- **What is being asked**
Whatever appears in the entries must be given again exactly.

- **Data provided**
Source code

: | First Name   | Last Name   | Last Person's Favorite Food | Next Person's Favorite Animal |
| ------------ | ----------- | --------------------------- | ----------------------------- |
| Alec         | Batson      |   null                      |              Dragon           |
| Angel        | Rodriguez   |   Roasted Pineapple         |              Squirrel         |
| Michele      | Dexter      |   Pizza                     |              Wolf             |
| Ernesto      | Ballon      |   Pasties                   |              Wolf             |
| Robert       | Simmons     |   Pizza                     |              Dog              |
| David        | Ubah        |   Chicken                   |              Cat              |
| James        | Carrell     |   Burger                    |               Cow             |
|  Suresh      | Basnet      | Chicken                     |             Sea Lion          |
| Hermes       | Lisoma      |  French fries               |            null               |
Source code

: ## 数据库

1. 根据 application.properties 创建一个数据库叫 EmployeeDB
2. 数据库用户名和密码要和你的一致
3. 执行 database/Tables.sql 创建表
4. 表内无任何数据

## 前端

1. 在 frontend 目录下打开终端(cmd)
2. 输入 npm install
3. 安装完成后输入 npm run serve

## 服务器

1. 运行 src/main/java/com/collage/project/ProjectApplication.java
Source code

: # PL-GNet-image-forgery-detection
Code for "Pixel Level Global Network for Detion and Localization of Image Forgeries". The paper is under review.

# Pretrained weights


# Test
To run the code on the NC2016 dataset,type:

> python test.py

- **Exercise output**
Source code

: | First Name   | Last Name   | Last Person's Favorite Food | Next Person's Favorite Animal |
| ------------ | ----------- | --------------------------- | ----------------------------- |
| Alec         | Batson      |   null                      |              Dragon           |
| Angel        | Rodriguez   |   Roasted Pineapple         |              Squirrel         |
| Michele      | Dexter      |   Pizza                     |              Wolf             |
| Ernesto      | Ballon      |   Pasties                   |              Wolf             |
| Robert       | Simmons     |   Pizza                     |              Dog              |
| David        | Ubah        |   Chicken                   |              Cat              |
| James        | Carrell     |   Burger                    |               Cow             |
|  Suresh      | Basnet      | Chicken                     |             Sea Lion          |
| Hermes       | Lisoma      |  French fries               |            null               |
Source code

: ## 数据库

1. 根据 application.properties 创建一个数据库叫 EmployeeDB
2. 数据库用户名和密码要和你的一致
3. 执行 database/Tables.sql 创建表
4. 表内无任何数据

## 前端

1. 在 frontend 目录下打开终端(cmd)
2. 输入 npm install
3. 安装完成后输入 npm run serve

## 服务器

1. 运行 src/main/java/com/collage/project/ProjectApplication.java
Source code

: # PL-GNet-image-forgery-detection
Code for "Pixel Level Global Network for Detion and Localization of Image Forgeries". The paper is under review.

# Pretrained weights


# Test
To run the code on the NC2016 dataset,type:

> python test.py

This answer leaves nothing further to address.